Entretanto, não é por ser filha do sacerdote Jetro que podemos afirmar que Zípora é sacerdotisa. Antes, essa afirmação se ampara no fato de que Zípora foi a única mulher a circuncidar um homem, como se pode constatar na passagem de Êxodo 4.24-26. Sabe-se que ela circuncidou o seu filho Gerson e com isso salvou a vida de Moisés. É sobre esse poder espiritual da mulher que se estrutura a narrativa de Números 12. 1-12. É contra o silenciamento do exercício deste poder  que se opõe Miriam e Zípora. Miriam foi exemplarmente castigada.

Não pensemos, por outro lado, que Zípora ficou calada diante da violência imposta a Miriam (que não teve medo de questionar o projeto sacerdotal representado na figura de Moisés). Seu castigo foi “cuspe na cara e lepra”, isto é, foi a humilhação e segregação. A exclusão da comunidade é o castigo de quem ousa contestar a lógica da exclusão patriarcal, que advoga a exclusividade masculina na mediação com a divindade.

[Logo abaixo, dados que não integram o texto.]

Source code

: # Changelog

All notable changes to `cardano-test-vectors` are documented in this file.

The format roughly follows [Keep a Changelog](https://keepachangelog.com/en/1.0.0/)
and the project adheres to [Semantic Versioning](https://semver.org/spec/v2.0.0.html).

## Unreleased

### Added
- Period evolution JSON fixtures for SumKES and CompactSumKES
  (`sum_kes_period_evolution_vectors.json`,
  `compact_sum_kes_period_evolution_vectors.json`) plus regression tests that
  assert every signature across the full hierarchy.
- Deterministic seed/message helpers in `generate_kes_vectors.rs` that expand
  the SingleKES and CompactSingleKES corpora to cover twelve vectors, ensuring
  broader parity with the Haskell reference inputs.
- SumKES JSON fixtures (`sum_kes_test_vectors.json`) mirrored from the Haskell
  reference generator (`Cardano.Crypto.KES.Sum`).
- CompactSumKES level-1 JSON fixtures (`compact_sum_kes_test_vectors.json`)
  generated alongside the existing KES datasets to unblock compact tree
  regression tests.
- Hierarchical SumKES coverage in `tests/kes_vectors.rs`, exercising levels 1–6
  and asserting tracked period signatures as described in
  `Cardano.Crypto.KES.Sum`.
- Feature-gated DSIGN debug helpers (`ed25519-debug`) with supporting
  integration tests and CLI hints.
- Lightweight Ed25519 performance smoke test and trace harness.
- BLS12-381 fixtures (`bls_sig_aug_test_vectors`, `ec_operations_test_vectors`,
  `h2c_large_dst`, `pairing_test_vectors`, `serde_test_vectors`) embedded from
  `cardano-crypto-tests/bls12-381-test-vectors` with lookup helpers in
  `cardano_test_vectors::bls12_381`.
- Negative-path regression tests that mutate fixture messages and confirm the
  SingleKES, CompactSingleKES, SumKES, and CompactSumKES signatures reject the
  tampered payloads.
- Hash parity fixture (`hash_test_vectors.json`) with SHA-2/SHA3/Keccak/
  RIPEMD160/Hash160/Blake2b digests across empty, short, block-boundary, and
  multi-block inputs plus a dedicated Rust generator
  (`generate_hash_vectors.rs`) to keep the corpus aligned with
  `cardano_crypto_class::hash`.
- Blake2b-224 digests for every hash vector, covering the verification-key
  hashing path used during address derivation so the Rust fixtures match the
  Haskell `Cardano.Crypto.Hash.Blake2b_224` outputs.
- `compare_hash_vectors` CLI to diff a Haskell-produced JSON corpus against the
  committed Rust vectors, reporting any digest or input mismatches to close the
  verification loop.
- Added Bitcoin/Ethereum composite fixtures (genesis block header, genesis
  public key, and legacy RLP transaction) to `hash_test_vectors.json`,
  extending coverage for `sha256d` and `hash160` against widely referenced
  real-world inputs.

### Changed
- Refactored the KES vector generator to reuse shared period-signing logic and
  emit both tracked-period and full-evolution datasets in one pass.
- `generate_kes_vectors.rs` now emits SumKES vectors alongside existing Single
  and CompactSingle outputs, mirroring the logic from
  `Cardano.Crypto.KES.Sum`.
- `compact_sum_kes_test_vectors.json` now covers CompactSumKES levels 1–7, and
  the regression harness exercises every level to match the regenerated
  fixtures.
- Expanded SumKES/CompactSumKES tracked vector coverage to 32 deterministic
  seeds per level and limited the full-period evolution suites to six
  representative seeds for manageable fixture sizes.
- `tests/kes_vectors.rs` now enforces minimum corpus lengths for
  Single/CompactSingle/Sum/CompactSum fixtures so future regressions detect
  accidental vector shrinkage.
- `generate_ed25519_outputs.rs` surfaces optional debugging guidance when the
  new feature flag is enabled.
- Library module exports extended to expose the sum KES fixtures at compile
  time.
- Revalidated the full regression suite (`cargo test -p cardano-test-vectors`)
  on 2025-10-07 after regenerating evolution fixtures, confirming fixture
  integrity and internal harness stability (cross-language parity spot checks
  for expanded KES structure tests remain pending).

O exercício do poder espiritual de Zípora revelou-se ainda mais profundo em sua sororidade à Miriam. Esta sororidade não é coisa de uma opção em relação a uma única mulher, uma que pense como nós, ou que pratique a mesma religião que a nossa. Não, a verdadeira sororidade se revela todas as vezes que qualquer mulher torna-se vítima de violência e nos fazemos presentes e solidárias. Sob a liderança de Zípora, enquanto Miriam esteve fora do arraial, ninguém pôde prosseguir.

Ademais, essa imagem de um Deus patriarcal que cospe no rosto da filha não passa de idolatria. Sabemos que líderes religiosos que não permitem que se questione sua forma de exercer o poder são, na verdade, pessoas que têm o desejo de dominar o outro, de colonizar sua mente e escravizar o seu corpo. Ora, contra uma liderança desse nível nós mulheres negras nos opomos.

 

Nos passos de Zípora: existir para a liderança espiritual que não coloniza o outro

Aproximar-se de Zípora nesta hora faz parte de um projeto que busca desenvolver uma hermenêutica com certa capacidade terapêutica que cure as feridas traumáticas da dominação colonial do passado e do presente. E mais, que sejamos capazes de fortalecer e engendrar novos processos comunitários na contramão dos projetos de dominação do outro. Recuperar, pois, a memória de Zípora nos investe de poder espiritual capaz de  engendrar uma nova comunidade, na qual caibam todas as pessoas em sua irreversível diferença. Onde existir alguém segregado pela religião que cultua um Deus patriarcal que “cospe no rosto” de outrem, ali nos faremos presentes e solidárias. Que nenhum homem venha nos impor uma imagem idólatra de um Deus Todo-poderoso que se impõe, pois o Messias Jesus já nos revelou a face do Deus Todo-amoroso que a ninguém segrega, mas que a todas acolhe.

 


Dr. Cleusa Caldeira, pastora auxiliar na 7a IPI de Maringá.